Listed entries START
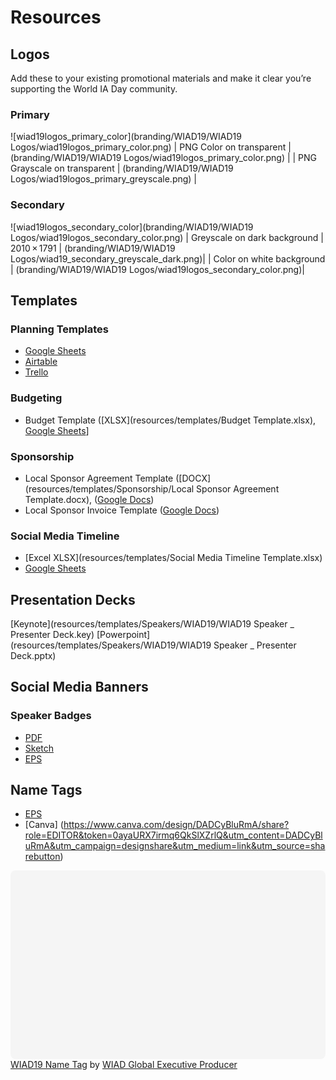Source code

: # Resources

## Logos

Add these to your existing promotional materials and make it clear you’re supporting the World IA Day community.

### Primary

![wiad19logos_primary_color](branding/WIAD19/WIAD19 Logos/wiad19logos_primary_color.png)
| PNG Color on transparent  | (branding/WIAD19/WIAD19 Logos/wiad19logos_primary_color.png)  |
| PNG Grayscale on transparent  | (branding/WIAD19/WIAD19 Logos/wiad19logos_primary_greyscale.png) |

### Secondary
![wiad19logos_secondary_color](branding/WIAD19/WIAD19 Logos/wiad19logos_secondary_color.png)
| Greyscale on dark background | 2010 × 1791 | (branding/WIAD19/WIAD19 Logos/wiad19_secondary_greyscale_dark.png)|
| Color on white background | (branding/WIAD19/WIAD19 Logos/wiad19logos_secondary_color.png)|

## Templates

### Planning Templates
- [Google Sheets](https://docs.google.com/spreadsheets/d/1UhHgN5sBw4mg1OFH4Om9L_H7WkYimvYdTvfjwkuryj0/edit?usp=sharing)
- [Airtable](https://airtable.com/shr9Duzt4BGyMnFqB)
- [Trello](https://trello.com/b/G89JhAqo)

### Budgeting
- Budget Template ([XLSX](resources/templates/Budget Template.xlsx), [Google Sheets](https://drive.google.com/open?id=1xzoZakOEnPWtNcXJGPXyeMr4FBkduF_fV-FPRmWLHOA)]

### Sponsorship
- Local Sponsor Agreement Template ([DOCX](resources/templates/Sponsorship/Local Sponsor Agreement Template.docx), ([Google Docs](https://drive.google.com/open?id=1sLRu-6qQ8ayuO58EVBRcrQEpnpy6aAMmOuZqDNEa5KA))
- Local Sponsor Invoice Template ([Google Docs](https://drive.google.com/open?id=1vyTt7ob5eDKWHPVeeJGFl1YZOycsyEn-b9jo-3iTMSQ))

### Social Media Timeline
- [Excel XLSX](resources/templates/Social Media Timeline Template.xlsx)
- [Google Sheets](https://docs.google.com/spreadsheets/d/1CUj-dDC5GT_jNJiF0Ij9YwjespKvM_pVVtdpxL_Xjqk/edit?usp=sharing)

## Presentation Decks

[Keynote](resources/templates/Speakers/WIAD19/WIAD19 Speaker _ Presenter Deck.key)
[Powerpoint](resources/templates/Speakers/WIAD19/WIAD19 Speaker _ Presenter Deck.pptx)

## Social Media Banners

### Speaker Badges

- [PDF](resources/templates/Speakers/WIAD19/WIAD19-SOCIAL_SQUARE_SPEAKER.pdf)
- [Sketch](resources/templates/Speakers/WIAD19/WIAD19-SOCIAL_SQUARE_SPEAKER.sketch)
- [EPS](resources/templates/Speakers/WIAD19/WIAD19-SOCIAL_SQUARE_SPEAKER.eps)

## Name Tags
- [EPS](resources/templates/WIAD_NAMETAGS.eps)
- [Canva] (https://www.canva.com/design/DADCyBluRmA/share?role=EDITOR&token=0ayaURX7irmq6QkSlXZrlQ&utm_content=DADCyBluRmA&utm_campaign=designshare&utm_medium=link&utm_source=sharebutton)

<div class="canva-embed" data-height-ratio="0.5882" data-design-id="DADCyBluRmA" style="padding:58.81999999999999% 5px 5px 5px;background:rgba(0,0,0,0.03);border-radius:8px;"></div>
<script async src="https://sdk.canva.com/v1/embed.js"></script><a href="https://www.canva.com/design/DADCyBluRmA/view?utm_content=DADCyBluRmA&utm_campaign=designshare&utm_medium=embeds&utm_source=link" target="_blank">WIAD19 Name Tag</a> by <a href="https://www.canva.com/producer95?utm_campaign=designshare&utm_medium=embeds&utm_source=link" target="_blank">WIAD Global Executive Producer</a>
Listed entries END
**What this task involves**: Could you repeat exactly the lines above from the line with "- Local Sponsor Agreement" up to and including the line with "- [Excel XLSX](resources/templates/Social", and only those?

**Solution**:
- Local Sponsor Agreement Template ([DOCX](resources/templates/Sponsorship/Local Sponsor Agreement Template.docx), ([Google Docs](https://drive.google.com/open?id=1sLRu-6qQ8ayuO58EVBRcrQEpnpy6aAMmOuZqDNEa5KA))
- Local Sponsor Invoice Template ([Google Docs](https://drive.google.com/open?id=1vyTt7ob5eDKWHPVeeJGFl1YZOycsyEn-b9jo-3iTMSQ))

### Social Media Timeline
- [Excel XLSX](resources/templates/Social Media Timeline Template.xlsx)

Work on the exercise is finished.